Ovídio, em Metamorfoses (8 d.C.)

O dilúvio no Litoral Norte paulista não tem precedentes na história do Brasil. Entre a madrugada do sábado 18 e a noite do domingo 19, a chuva que atingiu as cidades de São Sebastião e Bertioga foi superior a toda precipitação acumulada em janeiro e fevereiro do ano passado. Em outras palavras, o aguaceiro caído em apenas dois dias foi maior que o previsto para dois meses no verão, atesta o Centro Nacional de Monitoramento e Alertas de Desastres Naturais, conhecido pela sigla Cemaden.

Não há como negar o impacto das mudanças climáticas no episódio. Tempestades desse porte costumavam levar décadas, às vezes séculos para se repetir com tamanha fúria. Nos últimos tempos, a quebra de recordes tornou-se corriqueira. Não se pode, porém, culpar somente Júpiter ou Zeus pelo castigo infligido à população local. Como de hábito, as mortes se concentraram em encostas e áreas de risco, ocupadas pelos habitantes mais pobres, aqueles que prestam serviços aos veranistas e turistas dos locais mais seguros do balneário.

A grande maioria das vítimas vivia na Vila do Sahy, a abrigar os serviçais dos veranistas que puderam escapar de helicóptero

As catástrofes brasileiras possuem uma geografia bem peculiar, como foi possível verificar no distrito de Barra do Sahy, em São Sebastião. Naquele infausto fim de semana, a região registrou uma precipitação de 648,53mm. Cada milímetro de chuva corresponde a um litro de água por metro quadrado. Se um morador tivesse a ideia de abrir a tampa de uma caixa d’água de mil litros durante a tempestade, é provável que ela transbordasse, pois os modelos disponíveis no mercado costumam ocupar ao menos 1,5 metro quadrado. A tempestade provocou a inundação de alguns hotéis e pousadas próximos da praia, mas o infortúnio dos hóspedes não chega a comover diante do desastre visto na vizinha Vila do Sahy, com edificações erguidas à base do improviso entre as margens da Rodovia Rio-Santos e o pé da serra.
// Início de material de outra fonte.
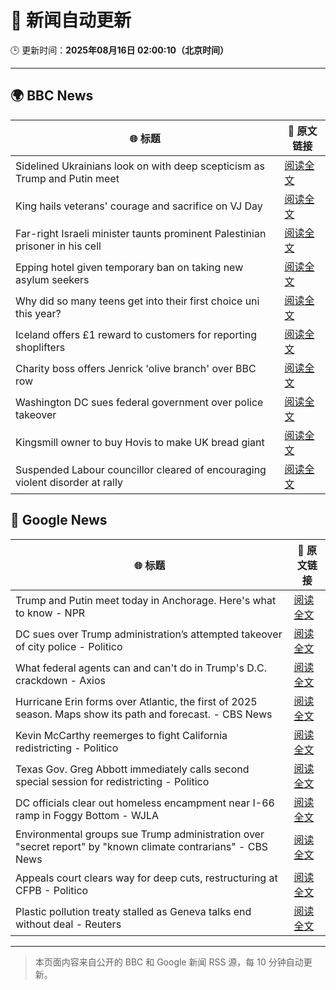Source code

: # 🧠 新闻自动更新

🕒 更新时间：**2025年08月16日 02:00:10（北京时间）**

---

## 🌍 BBC News

| 🌐 标题 | 🔗 原文链接 |
|--------|-------------|
| Sidelined Ukrainians look on with deep scepticism as Trump and Putin meet | [阅读全文](https://www.bbc.com/news/articles/cm21l237pkpo?at_medium=RSS&at_campaign=rss) |
| King hails veterans' courage and sacrifice on VJ Day | [阅读全文](https://www.bbc.com/news/articles/c5y0lnzpqjgo?at_medium=RSS&at_campaign=rss) |
| Far-right Israeli minister taunts prominent Palestinian prisoner in his cell | [阅读全文](https://www.bbc.com/news/articles/cqxg3xg8xyyo?at_medium=RSS&at_campaign=rss) |
| Epping hotel given temporary ban on taking new asylum seekers | [阅读全文](https://www.bbc.com/news/articles/cp8z537ngvno?at_medium=RSS&at_campaign=rss) |
| Why did so many teens get into their first choice uni this year? | [阅读全文](https://www.bbc.com/news/articles/c62n9ygdqeno?at_medium=RSS&at_campaign=rss) |
| Iceland offers £1 reward to customers for reporting shoplifters | [阅读全文](https://www.bbc.com/news/articles/c707rzen2zvo?at_medium=RSS&at_campaign=rss) |
| Charity boss offers Jenrick 'olive branch' over BBC row | [阅读全文](https://www.bbc.com/news/articles/cwyex93wnd3o?at_medium=RSS&at_campaign=rss) |
| Washington DC sues federal government over police takeover | [阅读全文](https://www.bbc.com/news/articles/c2018769n1yo?at_medium=RSS&at_campaign=rss) |
| Kingsmill owner to buy Hovis to make UK bread giant | [阅读全文](https://www.bbc.com/news/articles/c4gm3g2ljz1o?at_medium=RSS&at_campaign=rss) |
| Suspended Labour councillor cleared of encouraging violent disorder at rally | [阅读全文](https://www.bbc.com/news/articles/cjeykklwn7vo?at_medium=RSS&at_campaign=rss) |

## 📰 Google News

| 🌐 标题 | 🔗 原文链接 |
|--------|-------------|
| Trump and Putin meet today in Anchorage. Here's what to know - NPR | [阅读全文](https://news.google.com/rss/articles/CBMihAFBVV95cUxNQlFqOVJIb3gtYXVtZUIxNGdkZ0lMMUpwUEN5b3FNN0J3MHhoT0lpaEVsS3BrNlljNjZGeEY5LVN2TW5vLVJJMllUZ0JSVEkwMFloaGtpWmZNa2JYRkJjeUgyMkQ1dzJEN0hCRzdxZ0RXdlluQlNrQlREZHRNMTZtSUNRT1I?oc=5) |
| DC sues over Trump administration’s attempted takeover of city police - Politico | [阅读全文](https://news.google.com/rss/articles/CBMifkFVX3lxTFBCYTBpR3U2WTVvOTZRamVhblVaMVgzX2c4VFBhV0F5VmEwTXVzR2FRVmNlTDR3UzJWdFR5WkhjQnphU3gyQWljcENVcFhiTjFScFRMN2R0VXMxU000RHhMX1lRUDRsZUY2bmpfTjFqNExvYThmUnZuQ2FkT3RhQQ?oc=5) |
| What federal agents can and can't do in Trump's D.C. crackdown - Axios | [阅读全文](https://news.google.com/rss/articles/CBMiekFVX3lxTFBtdVZVM2xHazFzSjQ0VURQZ3NnbXVaOWhTVnNqc3RnOFNTckQ2a1NHdm00UzhUOVZWQU1HV1ZCT1VfblFsRE1QRVlzQ2VKd2d5NWdQQWR6bTNiV0JkS0M0alZPNW5YT2xFZnQ5NFZYTnhnNFVqb2tFejhB?oc=5) |
| Hurricane Erin forms over Atlantic, the first of 2025 season. Maps show its path and forecast. - CBS News | [阅读全文](https://news.google.com/rss/articles/CBMiZkFVX3lxTE5yN3RTRHRvZlNFVGNvOTBOcjBqU2c2THdBbkpwdzFuUDJiMmZwT3M2U2ZuMzN6LU13cHJhMDFPYjJCMnItZ1RjdFZLUFhha2xBcjF2WEhSRzlJU0UwY3ZRTktMZ2xyd9IBa0FVX3lxTFBVb2xDOVZURkZKQkE4d2llblF6QXFSaGFBaDQtb1VfWDBrSURoRzFyS0hMMzVoT2pTdDZwVXQ3b05Tc0xnNWpSUDZCdG1yMDRuNE5jTWhGMW1ieGpqbmVkRWdOVm40cGxRLXp3?oc=5) |
| Kevin McCarthy reemerges to fight California redistricting - Politico | [阅读全文](https://news.google.com/rss/articles/CBMirAFBVV95cUxOMnJiZUlNUGxRSkFtTVNzbktZUW9mVEVzSFo5Mlp2aTRkNUFFdW5CNFQ2Z0tGT2s1VllHZndzb1h3dHFvdk9VYnJCekNPSXpwV0tUbTdEVUJmZ2owNFB4US1MMUlhYTVmLWpRTS11OTBhOU5xalJUUjNYclhFZXdsTWVlT2lMa05iWk1CZ2xocmFKRjAzZ0FoM3F2bkZmQnNLWnBXRXc3M29VTHhy?oc=5) |
| Texas Gov. Greg Abbott immediately calls second special session for redistricting - Politico | [阅读全文](https://news.google.com/rss/articles/CBMioAFBVV95cUxObE5KZXFWV1pxVkhya0l1UEt5akN1aTZpNWlqTkpRaHVzV25sWWJJQTFtZ0ZMX0VPYW05NTFqQlJpcktTd2FVX1JKWG56MmtjeDBJTE1vUHVsdFB5TDNyN01UWVIwNEFjejIzYjdYU01Rby1mTWM5UmlCTUFGV3Nkdm5DOU9MR0RYZmhTalRWN05kaWhRQkEwbUQ3emxXWW1C?oc=5) |
| DC officials clear out homeless encampment near I-66 ramp in Foggy Bottom - WJLA | [阅读全文](https://news.google.com/rss/articles/CBMiwgJBVV95cUxNZ1Rsc3JFeGxwOE1IaDNsbDZ4UDUxOWgyZElMZUduNHoyTWhiTUZVQ0RYM3Q2VUNHcFVESjMxcE9yTHFGZmlpQ3diSlVveU9aLWtMem5tRUN4LWRFOHZZSF9nMC1YRVc2SlhMZ01MaVhNUnIwYkoyZnYya1huUEx0VWhqcnhsX3Q2MUJWX1JMb3NRRmhqQU83NG5BTTRJelc1YUhuYTF0Vkl0cExfSUdINjRhWnFvaXd4NS04Sy16V0NEenVLMkxaWTEtOWxyQXl6N1g1SE0yUWxYY3RLcVVvNjYxaC1kSnk0M3hXOGx0TjhLOHp0b1NjQWtZM0g4b1NQaEdneVlBR1Z5dmtIcU5MR3E4Nk9FN0txWHR1eFJLMzVzcHE1OUF4YThjR0k4MGR2QWF6VEIxX0E0VkVYVWFjcmF3?oc=5) |
| Environmental groups sue Trump administration over "secret report" by "known climate contrarians" - CBS News | [阅读全文](https://news.google.com/rss/articles/CBMifkFVX3lxTFBoanFZbFB5Z0FNdXpSTkVUcVFYZmMybllKbVNPQkptR2pwQ05oR3hBcDE0Ym05X0ZaUzNDU1hRcVVLYkIyb2xURTZSTWpjdi0yWUk2MkctdUw2UmZPU2hhMXVZZzU3a3h4VkxlcHFjSklLY0kxZGl3amdDbmJFd9IBgwFBVV95cUxPamhzN0w3bHQ1Q0dlU2RVQmdIUC1OZUQ0UXItdHVCRFlPQkNEZmkyNFVTYm96ZWVhVFJfZE1sNmVtU05oTE9NTEItN2I2ZElzN1JDdE1iVWhEU3ZlQXc4OXRIZG1ONnVpeTlXU09xZHBTR21INlkzeDhCWmkwaUdRb2lsUQ?oc=5) |
| Appeals court clears way for deep cuts, restructuring at CFPB - Politico | [阅读全文](https://news.google.com/rss/articles/CBMimAFBVV95cUxOSFhxR1djc2FaTW1MUXdqRW0zRjZtUWZQb1pRMTQ2QVZmaGNwd0ZBR3c2UTBoMFoyc0laM3ZCUHNuelRZUlI4dXVsUVF4WnpIc0Q4cTl3ZmlhRGxPdzhqbmpRUE5DSkFDUlVuS1hQLS11VVNCR1pXbHRkRnhieWdNcHN3REx1UjZHM0lkVjFVUHZrSERPM25lNw?oc=5) |
| Plastic pollution treaty stalled as Geneva talks end without deal - Reuters | [阅读全文](https://news.google.com/rss/articles/CBMixwFBVV95cUxPcXJSMFJlWjdzSlROcDF4WXp3VnBmY1Y2bjdONTlIWFl2NVlQUk9xYTRuWFR0TklxektEc1lZcU9mWTh4YTAyUGgtUVBpTzZXVXBHSDFyVXUwcDV2LTRhazVCR29Va3hmei1TZGRMNnBYT28xb21XM0tUYXhoeHFxOXBNUEJzQ0pleDd5ZlpWNnkzM0tQazYtVzBIdjdtRkxaTE1HMFliVVhQdTVLVUNiSXlPS3ZCM1FOeXNPcGlfYmpValNxSVdN?oc=5) |

---
> 本页面内容来自公开的 BBC 和 Google 新闻 RSS 源，每 10 分钟自动更新。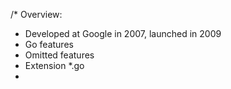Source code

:/*
Overview:
- Developed at Google in 2007, launched in 2009
- Go features
- Omitted features
- Extension *.go
- 

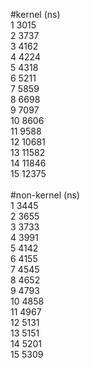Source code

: #kernel (ns) </br>
1 3015 </br>
2 3737 </br>
3 4162 </br>
4 4224 </br>
5 4318 </br>
6 5211 </br>
7 5859 </br>
8 6698 </br>
9 7097 </br>
10 8606 </br>
11 9588 </br>
12 10681 </br>
13 11582 </br>
14 11846 </br>
15 12375 </br>
</br>
#non-kernel (ns) </br>
1 3445 </br>
2 3655 </br>
3 3733 </br>
4 3991 </br>
5 4142 </br>
6 4155 </br>
7 4545 </br>
8 4652 </br>
9 4793 </br>
10 4858 </br>
11 4967 </br>
12 5131 </br>
13 5151 </br>
14 5201 </br>
15 5309 </br>
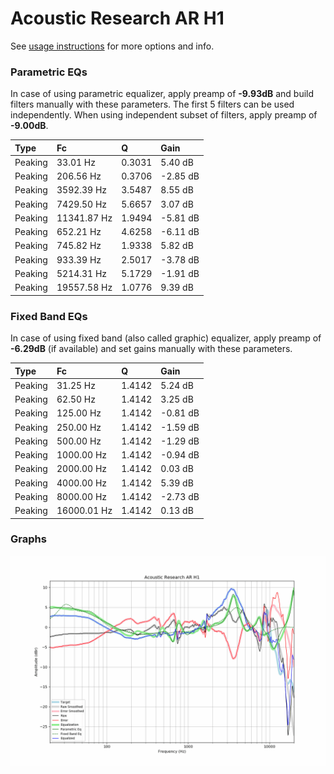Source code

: # Acoustic Research AR H1
See [usage instructions](https://github.com/jaakkopasanen/AutoEq#usage) for more options and info.

### Parametric EQs
In case of using parametric equalizer, apply preamp of **-9.93dB** and build filters manually
with these parameters. The first 5 filters can be used independently.
When using independent subset of filters, apply preamp of **-9.00dB**.

| Type    | Fc          |      Q | Gain     |
|:--------|:------------|:-------|:---------|
| Peaking | 33.01 Hz    | 0.3031 | 5.40 dB  |
| Peaking | 206.56 Hz   | 0.3706 | -2.85 dB |
| Peaking | 3592.39 Hz  | 3.5487 | 8.55 dB  |
| Peaking | 7429.50 Hz  | 5.6657 | 3.07 dB  |
| Peaking | 11341.87 Hz | 1.9494 | -5.81 dB |
| Peaking | 652.21 Hz   | 4.6258 | -6.11 dB |
| Peaking | 745.82 Hz   | 1.9338 | 5.82 dB  |
| Peaking | 933.39 Hz   | 2.5017 | -3.78 dB |
| Peaking | 5214.31 Hz  | 5.1729 | -1.91 dB |
| Peaking | 19557.58 Hz | 1.0776 | 9.39 dB  |

### Fixed Band EQs
In case of using fixed band (also called graphic) equalizer, apply preamp of **-6.29dB**
(if available) and set gains manually with these parameters.

| Type    | Fc          |      Q | Gain     |
|:--------|:------------|:-------|:---------|
| Peaking | 31.25 Hz    | 1.4142 | 5.24 dB  |
| Peaking | 62.50 Hz    | 1.4142 | 3.25 dB  |
| Peaking | 125.00 Hz   | 1.4142 | -0.81 dB |
| Peaking | 250.00 Hz   | 1.4142 | -1.59 dB |
| Peaking | 500.00 Hz   | 1.4142 | -1.29 dB |
| Peaking | 1000.00 Hz  | 1.4142 | -0.94 dB |
| Peaking | 2000.00 Hz  | 1.4142 | 0.03 dB  |
| Peaking | 4000.00 Hz  | 1.4142 | 5.39 dB  |
| Peaking | 8000.00 Hz  | 1.4142 | -2.73 dB |
| Peaking | 16000.01 Hz | 1.4142 | 0.13 dB  |

### Graphs
![](./Acoustic%20Research%20AR%20H1.png)
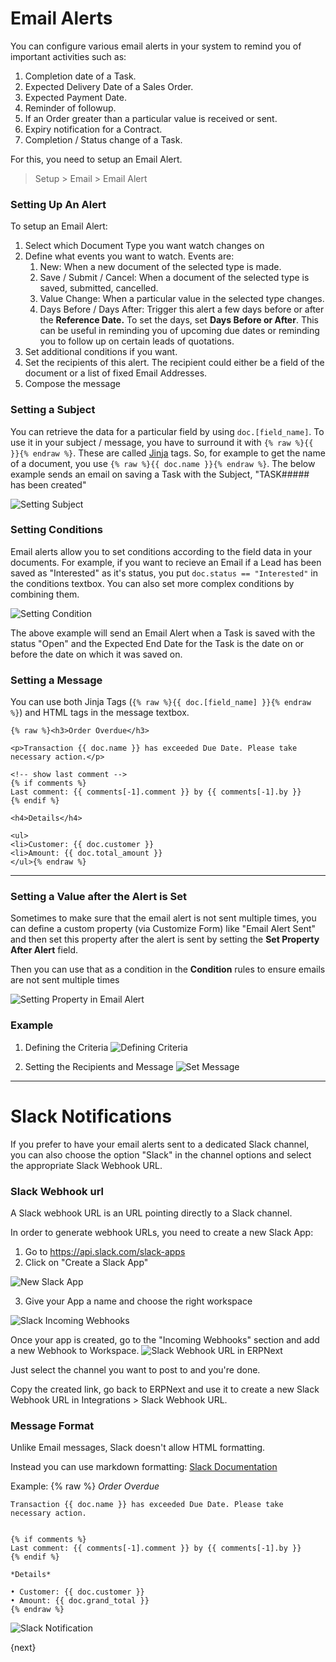 # Email Alerts

You can configure various email alerts in your system to remind you of important activities such as:

1. Completion date of a Task.
2. Expected Delivery Date of a Sales Order.
3. Expected Payment Date.
4. Reminder of followup.
5. If an Order greater than a particular value is received or sent.
6. Expiry notification for a Contract.
7. Completion / Status change of a Task.

For this, you need to setup an Email Alert.

> Setup > Email > Email Alert

### Setting Up An Alert

To setup an Email Alert:

1. Select which Document Type you want watch changes on
2. Define what events you want to watch. Events are:
	1. New: When a new document of the selected type is made.
	2. Save / Submit / Cancel: When a document of the selected type is saved, submitted, cancelled.
	3. Value Change: When a particular value in the selected type changes.
	4. Days Before / Days After: Trigger this alert a few days before or after the **Reference Date.** To set the days, set **Days Before or After**. This can be useful in reminding you of upcoming due dates or reminding you to follow up on certain leads of quotations.
3. Set additional conditions if you want.
4. Set the recipients of this alert. The recipient could either be a field of the document or a list of fixed Email Addresses.
5. Compose the message


### Setting a Subject
You can retrieve the data for a particular field by using `doc.[field_name]`. To use it in your subject / message, you have to surround it with `{% raw %}{{ }}{% endraw %}`. These are called [Jinja](http://jinja.pocoo.org/) tags. So, for example to get the name of a document, you use `{% raw %}{{ doc.name }}{% endraw %}`. The below example sends an email on saving a Task with the Subject, "TASK##### has been created"

<img class="screenshot" alt="Setting Subject" src="{{docs_base_url}}/assets/img/setup/email/email-alert-subject.png">

### Setting Conditions

Email alerts allow you to set conditions according to the field data in your documents. For example, if you want to recieve an Email if a Lead has been saved as "Interested" as it's status, you put `doc.status == "Interested"` in the conditions textbox. You can also set more complex conditions by combining them.

<img class="screenshot" alt="Setting Condition" src="{{docs_base_url}}/assets/img/setup/email/email-alert-condition.png">

The above example will send an Email Alert when a Task is saved with the status "Open" and the Expected End Date for the Task is the date on or before the date on which it was saved on.


### Setting a Message

You can use both Jinja Tags (`{% raw %}{{ doc.[field_name] }}{% endraw %}`) and HTML tags in the message textbox.

	{% raw %}<h3>Order Overdue</h3>

	<p>Transaction {{ doc.name }} has exceeded Due Date. Please take necessary action.</p>

	<!-- show last comment -->
	{% if comments %}
	Last comment: {{ comments[-1].comment }} by {{ comments[-1].by }}
	{% endif %}

	<h4>Details</h4>

	<ul>
	<li>Customer: {{ doc.customer }}
	<li>Amount: {{ doc.total_amount }}
	</ul>{% endraw %}

---

### Setting a Value after the Alert is Set

Sometimes to make sure that the email alert is not sent multiple times, you can
define a custom property (via Customize Form) like "Email Alert Sent" and then
set this property after the alert is sent by setting the **Set Property After Alert**
field.

Then you can use that as a condition in the **Condition** rules to ensure emails are not sent multiple times

<img class="screenshot" alt="Setting Property in Email Alert" src="{{docs_base_url}}/assets/img/setup/email/email-alert-subject.png">

### Example

1. Defining the Criteria
    <img class="screenshot" alt="Defining Criteria" src="{{docs_base_url}}/assets/img/setup/email/email-alert-1.png">

1. Setting the Recipients and Message
    <img class="screenshot" alt="Set Message" src="{{docs_base_url}}/assets/img/setup/email/email-alert-2.png">

---

# Slack Notifications

If you prefer to have your email alerts sent to a dedicated Slack channel, you can also choose the option "Slack" in the channel options and select the appropriate Slack Webhook URL.

### Slack Webhook url

A Slack webhook URL is an URL pointing directly to a Slack channel.

In order to generate webhook URLs, you need to create a new Slack App:

1. Go to https://api.slack.com/slack-apps
2. Click on "Create a Slack App"
<img class="screenshot" alt="New Slack App" src="{{docs_base_url}}/assets/img/setup/email/new-slack-app.png">

3. Give your App a name and choose the right workspace
<img class="screenshot" alt="Slack Incoming Webhooks" src="{{docs_base_url}}/assets/img/setup/email/slack-webhooks.png">

Once your app is created, go to the "Incoming Webhooks" section and add a new Webhook to Workspace.
<img class="screenshot" alt="Slack Webhook URL in ERPNext" src="{{docs_base_url}}/assets/img/setup/email/slack-webhook-url.png">

Just select the channel you want to post to and you're done.

Copy the created link, go back to ERPNext and use it to create a new Slack Webhook URL in Integrations > Slack Webhook URL.

### Message Format

Unlike Email messages, Slack doesn't allow HTML formatting.

Instead you can use markdown formatting: [Slack Documentation](https://get.slack.help/hc/en-us/articles/202288908-Format-your-messages)

Example:
	{% raw %}
	*Order Overdue*

	Transaction {{ doc.name }} has exceeded Due Date. Please take necessary action.


	{% if comments %}
	Last comment: {{ comments[-1].comment }} by {{ comments[-1].by }}
	{% endif %}

	*Details*

	• Customer: {{ doc.customer }}
	• Amount: {{ doc.grand_total }}
	{% endraw %}

<img class="screenshot" alt="Slack Notification" src="{{docs_base_url}}/assets/img/setup/email/slack-message.png">

{next}
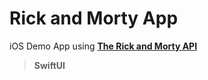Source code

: # Rick and Morty App
iOS Demo App using [**The Rick and Morty API**](https://rickandmortyapi.com)

> **SwiftUI**
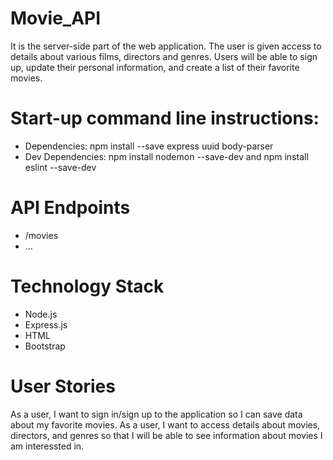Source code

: # Movie_API
It is the server-side part of the web application. The user is given access to details about various films, directors and genres. Users will be able to sign up, update their
personal information, and create a list of their favorite movies.

# Start-up command line instructions:
- Dependencies: npm install --save express uuid body-parser
- Dev Dependencies: npm install nodemon --save-dev   and   npm install eslint --save-dev

# API Endpoints
- /movies
- ...

# Technology Stack 
- Node.js
- Express.js
- HTML
- Bootstrap
 
 # User Stories
 As a user, I want to sign in/sign up to the application so I can save data about my favorite movies.
 As a user, I want to access details about movies, directors, and genres so that I will be able to see information about movies I am interessted in. 

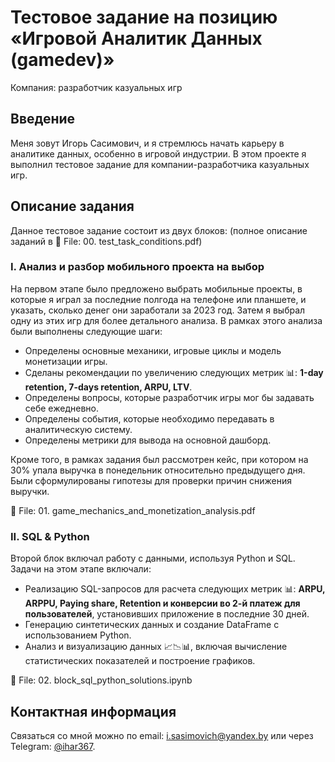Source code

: # Тестовое задание на позицию «Игровой Аналитик Данных (gamedev)»

Компания: разработчик казуальных игр

## Введение

Меня зовут Игорь Сасимович, и я стремлюсь начать карьеру в аналитике данных, особенно в игровой индустрии. В этом проекте я выполнил тестовое задание для компании-разработчика казуальных игр.


## Описание задания

Данное тестовое задание состоит из двух блоков:
(полное описание заданий в 💾 File: 00. test_task_conditions.pdf)

### I. Анализ и разбор мобильного проекта на выбор

На первом этапе было предложено выбрать мобильные проекты, в которые я играл за последние полгода на телефоне или планшете, и указать, сколько денег они заработали за 2023 год. 
Затем я выбрал одну из этих игр для более детального анализа. 
В рамках этого анализа были выполнены следующие шаги:
- Определены основные механики, игровые циклы и модель монетизации игры.
- Сделаны рекомендации по увеличению следующих метрик 📊: **1-day retention, 7-days retention, ARPU, LTV**.
- Определены вопросы, которые разработчик игры мог бы задавать себе ежедневно.
- Определены события, которые необходимо передавать в аналитическую систему.
- Определены метрики для вывода на основной дашборд.

Кроме того, в рамках задания был рассмотрен кейс, при котором на 30% упала выручка в понедельник относительно предыдущего дня. Были сформулированы гипотезы для проверки причин снижения выручки.

💾 File: 01. game_mechanics_and_monetization_analysis.pdf

### II.  SQL & Python

Второй блок включал работу с данными, используя Python и SQL. Задачи на этом этапе включали:
- Реализацию SQL-запросов для расчета следующих метрик 📊: **ARPU, ARPPU, Paying share, Retention и конверсии во 2-й платеж для пользователей**, установивших приложение в последние 30 дней.
- Генерацию синтетических данных и создание DataFrame с использованием Python.
- Анализ и визуализацию данных 📈📉📊, включая вычисление статистических показателей и построение графиков.

💾 File: 02. block_sql_python_solutions.ipynb


## Контактная информация
Связаться со мной можно по email: i.sasimovich@yandex.by или через Telegram: [@ihar367](http://t.me/ihar367).


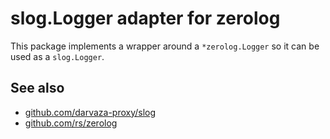 # slog.Logger adapter for zerolog

This package implements a wrapper around a `*zerolog.Logger` so
it can be used as a `slog.Logger`.

## See also

* [github.com/darvaza-proxy/slog](https://pkg.go.dev/github.com/darvaza-proxy/slog)
* [github.com/rs/zerolog](https://pkg.go.dev/github.com/rs/zerolog)
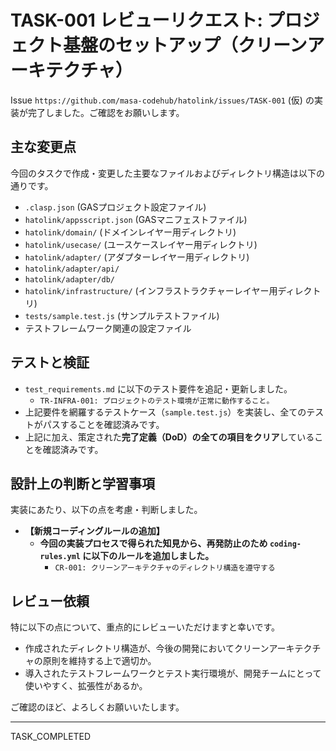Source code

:# TASK-001 レビューリクエスト: プロジェクト基盤のセットアップ（クリーンアーキテクチャ）

Issue `https://github.com/masa-codehub/hatolink/issues/TASK-001` (仮) の実装が完了しました。ご確認をお願いします。

## 主な変更点

今回のタスクで作成・変更した主要なファイルおよびディレクトリ構造は以下の通りです。

- `.clasp.json` (GASプロジェクト設定ファイル)
- `hatolink/appsscript.json` (GASマニフェストファイル)
- `hatolink/domain/` (ドメインレイヤー用ディレクトリ)
- `hatolink/usecase/` (ユースケースレイヤー用ディレクトリ)
- `hatolink/adapter/` (アダプターレイヤー用ディレクトリ)
- `hatolink/adapter/api/`
- `hatolink/adapter/db/`
- `hatolink/infrastructure/` (インフラストラクチャーレイヤー用ディレクトリ)
- `tests/sample.test.js` (サンプルテストファイル)
- テストフレームワーク関連の設定ファイル

## テストと検証

- `test_requirements.md` に以下のテスト要件を追記・更新しました。
  - `TR-INFRA-001: プロジェクトのテスト環境が正常に動作すること。`
- 上記要件を網羅するテストケース（`sample.test.js`）を実装し、全てのテストがパスすることを確認済みです。
- 上記に加え、策定された**完了定義（DoD）の全ての項目をクリア**していることを確認済みです。

## 設計上の判断と学習事項

実装にあたり、以下の点を考慮・判断しました。

- **【新規コーディングルールの追加】**
  - **今回の実装プロセスで得られた知見から、再発防止のため `coding-rules.yml` に以下のルールを追加しました。**
    - `CR-001: クリーンアーキテクチャのディレクトリ構造を遵守する`

## レビュー依頼

特に以下の点について、重点的にレビューいただけますと幸いです。

- 作成されたディレクトリ構造が、今後の開発においてクリーンアーキテクチャの原則を維持する上で適切か。
- 導入されたテストフレームワークとテスト実行環境が、開発チームにとって使いやすく、拡張性があるか。

ご確認のほど、よろしくお願いいたします。

---
TASK_COMPLETED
A ocupação irregular começou no início dos anos 1990, com migrantes nordestinos em busca de oportunidades de trabalho no Litoral Norte de São Paulo. Hoje, segundo um recente processo de regularização fundiária monitorado pelo Ministério Público, a Vila do Sahy possui 648 domicílios, onde residem 779 famílias. Quem vive ali não está a passeio. A comunidade abriga vendedores ambulantes, empregadas domésticas, caseiros, jardineiros e toda a sorte de trabalhadores que garantem o conforto dos veranistas no entorno das praias de Barra do Una e Baleia. Enquanto alguns desses turistas desembolsaram até 30 mil reais para deixar a região de helicóptero, os habitantes da pobre Vila do Sahy não tinham escolha senão revirar a terra em busca de familiares desaparecidos e objetos que pudessem ter alguma serventia, após suas casas terem sido engolidas por um tsunami de lama.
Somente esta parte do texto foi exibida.